Several senators on the Commerce, Science and Transportation Committee, which held a hearing Tuesday to investigate Toyota’s safety issues and recall, have connections to the Japanese automaker.

Here is a look at the committee’s ties to Toyota and other automakers:

—Chairman Jay Rockefeller, D-W.Va.: The Senate’s lead Toyota investigator has known Toyota’s founding family for decades and credits himself with helping to persuade the company to build a factory in his state. He walked through fields with Toyota executives scouting locations and has said that by the time Toyota picked Buffalo, W.Va., “I felt like a full-fledged member of that site selection team.”

—Former committee staffer David L. Strickland: Now heads the National Highway Traffic Safety Administration, whose actions on Toyota safety issues are part of Rockefeller’s inquiry. A Republican senator asked Strickland at his confirmation hearing whether he could disagree with Rockefeller, his former boss. Strickland said that when he was at the committee, Rockefeller signed his paychecks and what the senator said went, but that in his NHTSA role he could disagree with Rockefeller.

—Sen. Roger Wicker, R-Miss.: Helped attract a Toyota factory to Blue Springs, Miss., an area he represented as a congressman, and steered federal money to the project. After Toyota announced the site in 2007, Wicker called it “a new era in manufacturing excellence in Northeast Mississippi.” Toyota announced in late 2008 that it would delay production at the plant, where it planned to make the Prius hybrid. Wicker has said he is confident that after Toyota spent millions on the factory, it won’t walk away from it and will start building cars there when the economy improves. Wicker has commuted from a Virginia condo to the Senate in a Toyota Paseo, saying, “It may be the rattiest car in the entire U.S. Senate.” Wicker said at the hearing it is important to ensure vehicles are safe but at the same time “to be mindful that there are thousands of American jobs at stake.”
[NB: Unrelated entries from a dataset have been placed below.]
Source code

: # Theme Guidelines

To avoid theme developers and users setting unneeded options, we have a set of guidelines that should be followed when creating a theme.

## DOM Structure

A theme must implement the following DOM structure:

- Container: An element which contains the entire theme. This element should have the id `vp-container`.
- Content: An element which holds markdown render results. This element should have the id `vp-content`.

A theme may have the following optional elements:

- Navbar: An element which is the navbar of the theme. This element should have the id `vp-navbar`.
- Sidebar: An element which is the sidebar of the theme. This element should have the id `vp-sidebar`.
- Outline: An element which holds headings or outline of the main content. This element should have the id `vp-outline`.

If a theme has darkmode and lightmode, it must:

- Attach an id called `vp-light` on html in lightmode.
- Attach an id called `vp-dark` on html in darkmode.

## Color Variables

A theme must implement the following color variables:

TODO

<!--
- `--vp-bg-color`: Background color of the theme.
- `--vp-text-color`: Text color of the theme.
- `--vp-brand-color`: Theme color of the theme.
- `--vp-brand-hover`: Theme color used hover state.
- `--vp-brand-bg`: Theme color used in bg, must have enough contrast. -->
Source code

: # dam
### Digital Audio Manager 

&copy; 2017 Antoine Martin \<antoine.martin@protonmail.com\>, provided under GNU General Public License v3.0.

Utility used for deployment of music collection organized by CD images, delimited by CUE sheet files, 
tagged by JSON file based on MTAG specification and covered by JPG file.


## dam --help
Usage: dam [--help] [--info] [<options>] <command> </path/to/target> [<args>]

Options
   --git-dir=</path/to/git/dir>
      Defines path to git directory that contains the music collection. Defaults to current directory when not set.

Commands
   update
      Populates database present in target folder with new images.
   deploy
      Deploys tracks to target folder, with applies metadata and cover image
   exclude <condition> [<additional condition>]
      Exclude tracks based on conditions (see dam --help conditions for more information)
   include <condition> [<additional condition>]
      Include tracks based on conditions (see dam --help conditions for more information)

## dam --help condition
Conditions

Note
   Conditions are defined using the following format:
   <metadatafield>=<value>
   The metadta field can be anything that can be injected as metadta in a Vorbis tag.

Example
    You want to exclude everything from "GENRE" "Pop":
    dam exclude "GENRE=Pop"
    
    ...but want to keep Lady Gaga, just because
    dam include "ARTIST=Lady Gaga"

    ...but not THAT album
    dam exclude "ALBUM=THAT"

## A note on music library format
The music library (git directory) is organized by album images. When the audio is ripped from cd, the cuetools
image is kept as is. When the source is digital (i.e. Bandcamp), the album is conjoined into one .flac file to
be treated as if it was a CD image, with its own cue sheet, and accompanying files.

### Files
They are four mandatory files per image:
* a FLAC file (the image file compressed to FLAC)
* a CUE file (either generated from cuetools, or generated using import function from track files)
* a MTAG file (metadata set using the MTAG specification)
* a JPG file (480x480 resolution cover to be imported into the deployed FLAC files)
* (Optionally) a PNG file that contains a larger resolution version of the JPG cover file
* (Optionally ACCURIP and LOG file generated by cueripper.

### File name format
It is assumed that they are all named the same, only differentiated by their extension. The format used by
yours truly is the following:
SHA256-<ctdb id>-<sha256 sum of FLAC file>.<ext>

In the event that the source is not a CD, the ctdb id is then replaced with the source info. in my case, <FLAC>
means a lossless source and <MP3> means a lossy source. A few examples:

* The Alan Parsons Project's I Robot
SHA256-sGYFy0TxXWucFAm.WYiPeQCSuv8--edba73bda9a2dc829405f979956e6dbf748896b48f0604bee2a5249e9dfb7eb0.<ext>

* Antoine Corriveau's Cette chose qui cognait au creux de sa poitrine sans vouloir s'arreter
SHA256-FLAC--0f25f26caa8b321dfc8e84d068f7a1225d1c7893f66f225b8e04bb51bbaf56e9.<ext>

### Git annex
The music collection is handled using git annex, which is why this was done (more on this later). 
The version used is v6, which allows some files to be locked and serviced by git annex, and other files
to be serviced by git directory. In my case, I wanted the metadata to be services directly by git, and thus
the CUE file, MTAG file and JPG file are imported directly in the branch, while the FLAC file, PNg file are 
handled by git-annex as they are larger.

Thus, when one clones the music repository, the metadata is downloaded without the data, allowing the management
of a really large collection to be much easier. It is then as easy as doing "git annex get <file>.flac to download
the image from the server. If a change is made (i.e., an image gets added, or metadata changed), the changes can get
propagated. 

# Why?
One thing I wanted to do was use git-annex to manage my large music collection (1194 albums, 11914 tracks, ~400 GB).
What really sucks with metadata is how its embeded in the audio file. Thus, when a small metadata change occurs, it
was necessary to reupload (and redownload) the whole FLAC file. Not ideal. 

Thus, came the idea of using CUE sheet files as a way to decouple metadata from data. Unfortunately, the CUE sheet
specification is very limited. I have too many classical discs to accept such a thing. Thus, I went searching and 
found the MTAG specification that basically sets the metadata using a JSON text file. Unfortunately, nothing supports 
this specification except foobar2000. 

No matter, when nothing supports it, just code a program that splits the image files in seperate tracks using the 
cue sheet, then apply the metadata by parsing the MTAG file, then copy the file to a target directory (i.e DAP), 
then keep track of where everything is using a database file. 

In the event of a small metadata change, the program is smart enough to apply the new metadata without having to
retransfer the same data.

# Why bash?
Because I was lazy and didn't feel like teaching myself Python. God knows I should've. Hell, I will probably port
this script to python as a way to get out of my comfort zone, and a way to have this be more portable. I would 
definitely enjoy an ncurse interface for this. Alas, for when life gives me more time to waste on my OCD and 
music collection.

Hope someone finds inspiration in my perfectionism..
—Texas Sen. Kay Bailey Hutchison, the committee’s top Republican: Has taken credit for helping persuade Toyota to build a factory in San Antonio and met with the head of Toyota’s site selection team while it considered Texas. But when the automaker held a news conference to announce it had picked the state, Hutchison wasn’t informed: “We didn’t know. … I read it in the newspaper. We’re going to find out why we didn’t know,” her spokesman said at the time. At the groundbreaking, Hutchison promised to help ensure “Toyota gets the best railroad rates possible as we build on this important partnership.” Hutchison received $2,500 in January for her campaign for governor from a Texas Toyota dealership’s general manager.

—Sen. Barbara Boxer, D-Calif.: Toyota’s North American headquarters and several Toyota facilities are in her state. Boxer mentioned at the hearing that she is a longtime Toyota Prius owner and said she was concerned about driving her children and grandchildren in the car, given Toyota’s safety issues. Boxer has previously noted that California trails only Michigan in auto-related jobs. Last year, she joined other California lawmakers offering to work with Toyota to keep open a car factory that it operated with General Motors in Fremont after GM announced it was pulling out, but Toyota later announced it would end production there, too.

—Sen. Mark Pryor, D-Ark.: Helped steer federal money to the site of a parts plant in Arkansas operated by Hino Motors, a truck company in which Toyota holds a majority stake.

—Sen. George LeMieux, R-Fla.: The senator questioned then-NHTSA nominee Strickland about his ability to act independently of his old boss, Rockefeller. “The oversight for you in your role will be from the committee that you once served on,” LeMieux noted at Strickland’s confirmation hearing.

—Sen. David Vitter, R-La.: Received at least $4,000 in campaign contributions last year from the political action committee of Gulf States Toyota Inc., an independent distributor of Toyota vehicles and parts that operates in Texas, Louisiana, Mississippi, Arkansas and Oklahoma. Vitter has said that as part of the U.S. bailout of Detroit automakers, Congress should impose labor costs and work rules on the companies’ union workers similar to those in the nonunion shops of competitors such as Toyota, Honda and Nissan to help the Big Three U.S. automakers become more competitive.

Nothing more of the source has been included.